Author here! Thanks for the detailed breakdown. Let me address a few points:

- C++ SIMD being slower: The standard C++ uses i & 0x1 which lets the compiler auto-vectorize. With -O3 -ffast-math -march=native, gcc/clang do this really well. The explicit AVX2 version has overhead from manual vector setup and horizontal sum at the end. Modern compilers often beat hand-written SIMD for simple loops like this.

- Zig fast-math: Correct. Line 5 has @setFloatMode(.optimized) with a comment saying "like C -ffast-math".

- Julia: Also correct. Uses @fastmath @simd for - both annotations together.

- Crystal/Odin/Ada being slow: All three use x = -x which creates a loop-carried dependency that blocks auto-vectorization. The fast implementations use the branchless i & 0x1 trick instead.

- C# SIMD: Uses Vector512 doing 8 doubles per iteration. That explains the ~4x speedup.

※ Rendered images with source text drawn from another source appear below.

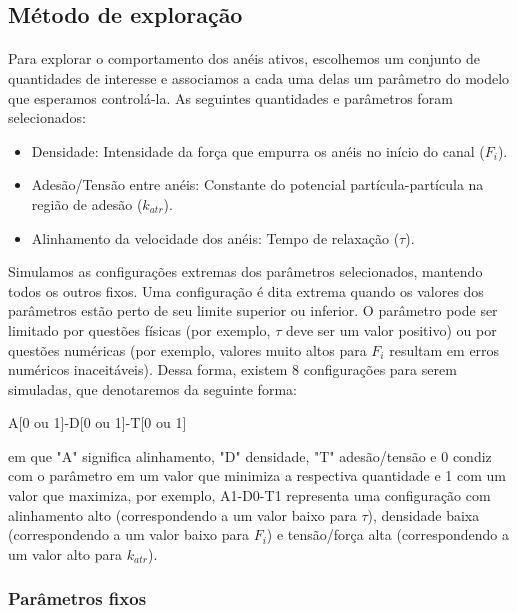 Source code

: \documentclass{article}
\theoremstyle{definition}
\begin{document}
\subsection{Método de exploração}
\paragraph{}
Para explorar o comportamento dos anéis ativos, escolhemos um conjunto de quantidades de interesse e associamos a cada uma delas um parâmetro do modelo que esperamos controlá-la. As seguintes quantidades e parâmetros foram selecionados: 
\begin{itemize}
    \item Densidade: Intensidade da força que empurra os anéis no início do canal ($F_i$).
    \item Adesão/Tensão entre anéis: Constante do potencial partícula-partícula na região de adesão ($k_{atr}$).
    \item Alinhamento da velocidade dos anéis: Tempo de relaxação ($\tau$).
\end{itemize}
Simulamos as configurações extremas dos parâmetros selecionados, mantendo todos os outros fixos. Uma configuração é dita extrema quando os valores dos parâmetros estão perto de seu limite superior ou inferior. O parâmetro pode ser limitado por questões físicas (por exemplo, $\tau$ deve ser um valor positivo) ou por questões numéricas (por exemplo, valores muito altos para $F_i$ resultam em erros numéricos inaceitáveis). Dessa forma, existem 8 configurações para serem simuladas, que denotaremos da seguinte forma:
\begin{center}
A[0 ou 1]-D[0 ou 1]-T[0 ou 1] 
\end{center}
em que "A" significa alinhamento, "D" densidade, "T" adesão/tensão e 0 condiz com o parâmetro em um valor que minimiza a respectiva quantidade e 1 com um valor que maximiza, por exemplo, A1-D0-T1 representa uma configuração com alinhamento alto (correspondendo a um valor baixo para $\tau$), densidade baixa (correspondendo a um valor baixo para $F_i$) e tensão/força alta (correspondendo a um valor alto para $k_{atr}$). 

\subsubsection{Parâmetros fixos}
\end{document}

- Nim vs C: Both compile via gcc with similar flags. Probably just measurement variance.

- Fortran: Interestingly does NOT use -ffast-math. Uses manual loop unrolling instead (processes 4 terms per iteration).

- Go: You're right that it's the fastest with its own compiler. No LLVM/GCC backend, just Go's own SSA-based compiler.

For suggestions - DMD, LFortran, and Scala Native would be great additions. PRs welcome!